::: Dataset extract
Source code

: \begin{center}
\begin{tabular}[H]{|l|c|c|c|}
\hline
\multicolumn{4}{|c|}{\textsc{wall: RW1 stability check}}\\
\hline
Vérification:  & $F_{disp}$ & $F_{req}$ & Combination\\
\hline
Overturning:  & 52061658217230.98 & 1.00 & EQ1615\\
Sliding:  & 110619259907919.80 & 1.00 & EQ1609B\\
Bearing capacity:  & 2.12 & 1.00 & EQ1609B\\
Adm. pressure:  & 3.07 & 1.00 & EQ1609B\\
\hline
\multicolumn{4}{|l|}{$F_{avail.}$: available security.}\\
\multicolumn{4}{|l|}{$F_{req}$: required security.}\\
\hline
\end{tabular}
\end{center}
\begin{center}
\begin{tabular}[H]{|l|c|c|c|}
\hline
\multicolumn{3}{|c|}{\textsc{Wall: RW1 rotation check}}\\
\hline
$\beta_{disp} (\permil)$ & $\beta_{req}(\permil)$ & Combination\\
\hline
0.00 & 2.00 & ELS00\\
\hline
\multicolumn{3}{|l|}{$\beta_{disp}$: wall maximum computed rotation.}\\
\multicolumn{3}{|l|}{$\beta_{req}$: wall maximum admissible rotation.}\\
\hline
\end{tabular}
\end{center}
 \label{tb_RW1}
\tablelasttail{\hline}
::::::
Instructions to follow: Verbatim reproduction of the entries is required.

Response to this task:
Source code

: \begin{center}
\begin{tabular}[H]{|l|c|c|c|}
\hline
\multicolumn{4}{|c|}{\textsc{wall: RW1 stability check}}\\
\hline
Vérification:  & $F_{disp}$ & $F_{req}$ & Combination\\
\hline
Overturning:  & 52061658217230.98 & 1.00 & EQ1615\\
Sliding:  & 110619259907919.80 & 1.00 & EQ1609B\\
Bearing capacity:  & 2.12 & 1.00 & EQ1609B\\
Adm. pressure:  & 3.07 & 1.00 & EQ1609B\\
\hline
\multicolumn{4}{|l|}{$F_{avail.}$: available security.}\\
\multicolumn{4}{|l|}{$F_{req}$: required security.}\\
\hline
\end{tabular}
\end{center}
\begin{center}
\begin{tabular}[H]{|l|c|c|c|}
\hline
\multicolumn{3}{|c|}{\textsc{Wall: RW1 rotation check}}\\
\hline
$\beta_{disp} (\permil)$ & $\beta_{req}(\permil)$ & Combination\\
\hline
0.00 & 2.00 & ELS00\\
\hline
\multicolumn{3}{|l|}{$\beta_{disp}$: wall maximum computed rotation.}\\
\multicolumn{3}{|l|}{$\beta_{req}$: wall maximum admissible rotation.}\\
\hline
\end{tabular}
\end{center}
 \label{tb_RW1}
\tablelasttail{\hline}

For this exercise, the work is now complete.